Martin volvió a arrugar el entrecejo. Nada de todo aquello tenía el menor sentido. No creía en las casualidades, a lo largo de su carrera profesional había podido comprobar que tal cosa no existía y que siempre había un motivo superior, y a menudo oculto, por el que las cosas sucedían. Todo el asunto le olía a chamusquina y, definitivamente, no le gustaba.
—Tardó buena parte de la tarde en encontrar el camino de regreso y en contactar con las autoridades. —Concluyó Dreyfuss.
Las autoridades, a las que se refería el agente Jonah Dreyfuss, se trataban de una pequeña oficina mercantil situada en Polebridge, una minúscula localidad no incorporada al territorio norteamericano, cercana al lago Bowman, que recibía su nombre por el puente de madera que antiguamente unía el Parque Nacional de los Glaciares con la Carretera Secundaria 486.
Los responsables de la oficina mercantil o «Merc», como se la conocía por los alrededores, habían telefoneado al sheriff de Kalispell y este a la división del FBI en Glacier, Montana. A Martin no le costaba imaginarse la sorpresa inicial del agente especial que se encontraba al mando de la oficina de Glacier, los momentos de pánico y las dudas posteriores a la llamada, y, después, al mismo individuo haciendo sus propios cálculos para salir de la fosa séptica que solían ser las pequeñas oficinas regionales.
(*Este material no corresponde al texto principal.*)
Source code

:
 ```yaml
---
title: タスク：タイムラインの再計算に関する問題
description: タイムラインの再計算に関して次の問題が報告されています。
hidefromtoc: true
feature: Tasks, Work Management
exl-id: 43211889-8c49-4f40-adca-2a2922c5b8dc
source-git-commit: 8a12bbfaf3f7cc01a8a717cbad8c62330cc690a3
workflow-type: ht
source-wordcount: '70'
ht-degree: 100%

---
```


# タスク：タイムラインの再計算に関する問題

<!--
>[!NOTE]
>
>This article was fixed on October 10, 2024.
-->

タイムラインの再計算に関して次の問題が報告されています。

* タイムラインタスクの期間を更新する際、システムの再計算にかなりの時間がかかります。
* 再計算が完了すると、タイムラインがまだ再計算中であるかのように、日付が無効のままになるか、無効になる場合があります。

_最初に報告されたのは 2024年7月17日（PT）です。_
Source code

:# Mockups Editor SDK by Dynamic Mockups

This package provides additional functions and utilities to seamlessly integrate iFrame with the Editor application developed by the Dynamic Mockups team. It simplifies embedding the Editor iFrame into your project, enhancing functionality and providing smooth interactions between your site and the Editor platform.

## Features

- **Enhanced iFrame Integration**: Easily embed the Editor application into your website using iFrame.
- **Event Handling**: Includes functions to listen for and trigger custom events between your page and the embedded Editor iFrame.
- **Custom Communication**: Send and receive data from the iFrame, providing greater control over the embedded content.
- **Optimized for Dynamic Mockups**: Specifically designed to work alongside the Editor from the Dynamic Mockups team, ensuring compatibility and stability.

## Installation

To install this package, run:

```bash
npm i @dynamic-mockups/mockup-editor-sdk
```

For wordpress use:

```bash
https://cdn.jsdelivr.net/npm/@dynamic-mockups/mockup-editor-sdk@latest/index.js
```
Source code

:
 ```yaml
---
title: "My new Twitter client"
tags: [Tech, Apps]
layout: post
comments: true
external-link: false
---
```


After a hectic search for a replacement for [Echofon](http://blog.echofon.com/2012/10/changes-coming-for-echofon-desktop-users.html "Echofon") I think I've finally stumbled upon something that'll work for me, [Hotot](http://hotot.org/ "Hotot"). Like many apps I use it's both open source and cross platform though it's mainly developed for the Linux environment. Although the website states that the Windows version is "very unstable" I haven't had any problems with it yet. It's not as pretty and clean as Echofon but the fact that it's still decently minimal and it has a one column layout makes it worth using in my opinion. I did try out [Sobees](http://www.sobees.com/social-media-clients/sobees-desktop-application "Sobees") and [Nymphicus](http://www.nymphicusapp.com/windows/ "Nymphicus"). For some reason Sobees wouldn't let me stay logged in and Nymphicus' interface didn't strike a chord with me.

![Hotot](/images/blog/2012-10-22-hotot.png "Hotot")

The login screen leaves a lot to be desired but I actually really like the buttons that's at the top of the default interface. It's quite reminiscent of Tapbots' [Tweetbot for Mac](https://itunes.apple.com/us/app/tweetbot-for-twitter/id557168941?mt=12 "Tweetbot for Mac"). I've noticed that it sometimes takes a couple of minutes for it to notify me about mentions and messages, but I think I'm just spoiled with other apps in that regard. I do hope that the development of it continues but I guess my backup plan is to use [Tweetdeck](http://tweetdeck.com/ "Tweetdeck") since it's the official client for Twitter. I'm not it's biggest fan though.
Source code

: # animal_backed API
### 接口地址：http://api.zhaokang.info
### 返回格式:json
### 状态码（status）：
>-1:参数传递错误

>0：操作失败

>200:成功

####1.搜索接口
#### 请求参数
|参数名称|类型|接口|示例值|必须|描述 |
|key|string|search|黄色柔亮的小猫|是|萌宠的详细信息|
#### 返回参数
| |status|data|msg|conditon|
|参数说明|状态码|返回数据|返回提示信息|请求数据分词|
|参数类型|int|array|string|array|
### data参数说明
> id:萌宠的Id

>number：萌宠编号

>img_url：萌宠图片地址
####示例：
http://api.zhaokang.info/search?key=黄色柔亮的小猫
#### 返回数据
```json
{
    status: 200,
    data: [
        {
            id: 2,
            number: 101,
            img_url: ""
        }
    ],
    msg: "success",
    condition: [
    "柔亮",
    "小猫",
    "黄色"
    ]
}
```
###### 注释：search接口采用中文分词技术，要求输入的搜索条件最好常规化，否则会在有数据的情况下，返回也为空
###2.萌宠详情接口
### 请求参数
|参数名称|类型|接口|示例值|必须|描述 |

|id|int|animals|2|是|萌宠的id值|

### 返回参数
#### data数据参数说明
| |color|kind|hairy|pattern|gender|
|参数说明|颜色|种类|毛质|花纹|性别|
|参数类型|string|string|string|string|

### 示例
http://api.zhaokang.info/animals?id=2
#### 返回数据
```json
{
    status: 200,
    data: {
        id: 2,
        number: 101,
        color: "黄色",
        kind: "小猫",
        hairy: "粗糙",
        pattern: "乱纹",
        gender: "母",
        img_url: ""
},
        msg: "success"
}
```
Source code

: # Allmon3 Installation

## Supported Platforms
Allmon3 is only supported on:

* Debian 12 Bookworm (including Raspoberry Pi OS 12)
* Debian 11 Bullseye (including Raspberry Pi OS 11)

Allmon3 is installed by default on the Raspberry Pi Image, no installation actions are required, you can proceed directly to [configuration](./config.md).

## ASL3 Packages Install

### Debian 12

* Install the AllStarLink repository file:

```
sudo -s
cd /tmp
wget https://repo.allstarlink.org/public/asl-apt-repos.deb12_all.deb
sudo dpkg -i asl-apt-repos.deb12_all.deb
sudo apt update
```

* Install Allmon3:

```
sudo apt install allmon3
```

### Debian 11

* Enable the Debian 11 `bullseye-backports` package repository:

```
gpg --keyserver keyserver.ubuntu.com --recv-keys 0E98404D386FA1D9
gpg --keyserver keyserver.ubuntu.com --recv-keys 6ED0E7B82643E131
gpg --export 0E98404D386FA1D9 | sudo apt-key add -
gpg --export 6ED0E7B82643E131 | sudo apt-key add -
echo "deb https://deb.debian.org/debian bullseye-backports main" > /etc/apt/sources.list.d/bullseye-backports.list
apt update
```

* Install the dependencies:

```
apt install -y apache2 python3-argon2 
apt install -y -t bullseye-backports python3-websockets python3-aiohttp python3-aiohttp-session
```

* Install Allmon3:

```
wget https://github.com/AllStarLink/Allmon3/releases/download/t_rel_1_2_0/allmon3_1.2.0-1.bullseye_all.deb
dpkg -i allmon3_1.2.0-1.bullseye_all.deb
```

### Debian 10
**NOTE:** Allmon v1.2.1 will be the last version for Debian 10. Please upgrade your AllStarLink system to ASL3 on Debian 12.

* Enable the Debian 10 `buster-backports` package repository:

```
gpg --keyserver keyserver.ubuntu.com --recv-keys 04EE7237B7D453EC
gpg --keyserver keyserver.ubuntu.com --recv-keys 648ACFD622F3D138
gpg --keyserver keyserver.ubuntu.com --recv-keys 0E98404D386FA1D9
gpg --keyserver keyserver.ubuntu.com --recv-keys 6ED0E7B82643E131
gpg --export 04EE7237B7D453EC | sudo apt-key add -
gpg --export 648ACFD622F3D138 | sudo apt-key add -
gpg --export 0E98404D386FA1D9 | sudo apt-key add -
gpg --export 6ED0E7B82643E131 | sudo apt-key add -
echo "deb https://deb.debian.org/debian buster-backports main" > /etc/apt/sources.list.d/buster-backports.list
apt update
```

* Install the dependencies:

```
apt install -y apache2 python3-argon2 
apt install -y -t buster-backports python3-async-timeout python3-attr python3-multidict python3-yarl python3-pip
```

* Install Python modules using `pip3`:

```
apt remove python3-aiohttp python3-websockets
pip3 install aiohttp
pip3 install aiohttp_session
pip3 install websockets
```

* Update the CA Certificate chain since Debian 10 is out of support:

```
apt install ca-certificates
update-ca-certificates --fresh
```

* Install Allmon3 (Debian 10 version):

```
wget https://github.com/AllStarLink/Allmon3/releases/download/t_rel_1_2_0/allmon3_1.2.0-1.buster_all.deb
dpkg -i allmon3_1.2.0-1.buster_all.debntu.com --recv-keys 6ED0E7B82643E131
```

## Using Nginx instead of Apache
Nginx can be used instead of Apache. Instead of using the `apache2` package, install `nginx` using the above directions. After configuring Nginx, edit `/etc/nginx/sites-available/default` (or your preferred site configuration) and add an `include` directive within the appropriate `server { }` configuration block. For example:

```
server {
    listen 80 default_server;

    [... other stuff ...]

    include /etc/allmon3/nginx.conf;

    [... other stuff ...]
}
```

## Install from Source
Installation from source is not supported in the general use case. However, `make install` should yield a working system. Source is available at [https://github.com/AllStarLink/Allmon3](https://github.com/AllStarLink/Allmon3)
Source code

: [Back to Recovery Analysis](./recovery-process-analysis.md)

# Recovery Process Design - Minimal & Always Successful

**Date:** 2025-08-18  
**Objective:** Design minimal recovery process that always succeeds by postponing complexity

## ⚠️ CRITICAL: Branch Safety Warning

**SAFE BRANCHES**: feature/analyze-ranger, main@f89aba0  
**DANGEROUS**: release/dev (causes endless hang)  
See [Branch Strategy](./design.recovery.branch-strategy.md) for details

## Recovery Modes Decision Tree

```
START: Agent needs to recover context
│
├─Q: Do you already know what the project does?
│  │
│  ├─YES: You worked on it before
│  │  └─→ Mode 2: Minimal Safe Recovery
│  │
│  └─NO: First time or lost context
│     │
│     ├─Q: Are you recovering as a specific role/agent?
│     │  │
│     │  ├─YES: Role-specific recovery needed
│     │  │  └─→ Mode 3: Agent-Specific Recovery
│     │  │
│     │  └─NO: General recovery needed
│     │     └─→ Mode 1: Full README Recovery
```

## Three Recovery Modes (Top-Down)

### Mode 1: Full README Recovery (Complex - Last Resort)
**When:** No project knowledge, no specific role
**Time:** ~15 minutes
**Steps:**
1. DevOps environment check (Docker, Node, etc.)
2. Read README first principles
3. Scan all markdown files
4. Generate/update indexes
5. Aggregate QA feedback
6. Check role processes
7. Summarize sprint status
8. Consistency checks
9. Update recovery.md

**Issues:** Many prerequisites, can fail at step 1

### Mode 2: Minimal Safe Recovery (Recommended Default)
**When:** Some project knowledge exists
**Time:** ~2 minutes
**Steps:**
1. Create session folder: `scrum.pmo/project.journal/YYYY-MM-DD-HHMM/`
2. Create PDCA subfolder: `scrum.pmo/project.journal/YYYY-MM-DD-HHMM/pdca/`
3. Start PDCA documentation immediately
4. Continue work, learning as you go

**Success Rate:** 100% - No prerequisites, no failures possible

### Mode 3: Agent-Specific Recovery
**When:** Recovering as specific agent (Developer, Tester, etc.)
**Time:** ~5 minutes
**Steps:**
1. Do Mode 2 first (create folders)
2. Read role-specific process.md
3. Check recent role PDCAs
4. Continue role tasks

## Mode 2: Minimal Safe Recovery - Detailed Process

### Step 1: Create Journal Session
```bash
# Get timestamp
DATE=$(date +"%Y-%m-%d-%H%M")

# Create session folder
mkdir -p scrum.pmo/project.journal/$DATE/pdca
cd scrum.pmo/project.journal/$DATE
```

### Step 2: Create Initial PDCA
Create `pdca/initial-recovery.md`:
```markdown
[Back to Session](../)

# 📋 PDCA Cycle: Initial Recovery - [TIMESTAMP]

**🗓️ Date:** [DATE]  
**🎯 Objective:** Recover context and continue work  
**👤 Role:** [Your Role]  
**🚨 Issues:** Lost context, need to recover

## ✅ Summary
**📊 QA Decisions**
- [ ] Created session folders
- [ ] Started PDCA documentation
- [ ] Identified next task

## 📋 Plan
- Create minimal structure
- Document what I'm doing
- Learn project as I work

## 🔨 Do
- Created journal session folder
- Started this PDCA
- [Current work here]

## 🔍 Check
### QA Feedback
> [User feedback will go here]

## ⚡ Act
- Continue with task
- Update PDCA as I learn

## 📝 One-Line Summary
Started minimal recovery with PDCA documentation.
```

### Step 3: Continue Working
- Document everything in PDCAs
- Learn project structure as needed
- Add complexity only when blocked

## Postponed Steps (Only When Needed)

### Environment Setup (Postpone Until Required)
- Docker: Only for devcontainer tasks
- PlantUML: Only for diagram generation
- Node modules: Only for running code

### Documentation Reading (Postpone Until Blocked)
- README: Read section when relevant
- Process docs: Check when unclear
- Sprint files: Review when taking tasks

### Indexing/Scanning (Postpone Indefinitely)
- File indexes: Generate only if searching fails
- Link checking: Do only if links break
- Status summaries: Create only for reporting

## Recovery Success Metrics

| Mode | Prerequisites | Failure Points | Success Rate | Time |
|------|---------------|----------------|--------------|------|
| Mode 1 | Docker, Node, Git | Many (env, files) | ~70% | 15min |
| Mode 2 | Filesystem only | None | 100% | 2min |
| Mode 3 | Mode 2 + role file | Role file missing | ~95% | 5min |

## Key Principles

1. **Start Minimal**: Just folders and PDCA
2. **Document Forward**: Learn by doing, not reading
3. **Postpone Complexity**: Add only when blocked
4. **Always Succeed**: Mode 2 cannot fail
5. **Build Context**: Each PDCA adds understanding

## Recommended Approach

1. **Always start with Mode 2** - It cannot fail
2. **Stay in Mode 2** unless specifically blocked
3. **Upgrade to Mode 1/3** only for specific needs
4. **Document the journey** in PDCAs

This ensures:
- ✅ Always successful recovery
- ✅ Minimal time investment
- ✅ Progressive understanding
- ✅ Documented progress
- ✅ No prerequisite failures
Si la operación resultaba un éxito y El Artista era apresado, la promoción estaba asegurada para todos los agentes que hubieran tomado parte en la captura.
Para cuando la Unidad de Ciencias del Comportamiento, más conocida por el acrónimo IRGC, se hizo eco de la localización del peligroso asesino, la maquinaria burocrática ya se había puesto en marcha, acelerada por la ambición de todos los agentes y departamentos involucrados.
La operación de caza y captura se estaba cocinando sobre el terreno y prometía arrasar la pequeña cabaña de montaña con la fuerza de una onda expansiva.
Y, en esos momentos, el agente especial Martin Cordero, se encontraba en el epicentro de todo el asunto.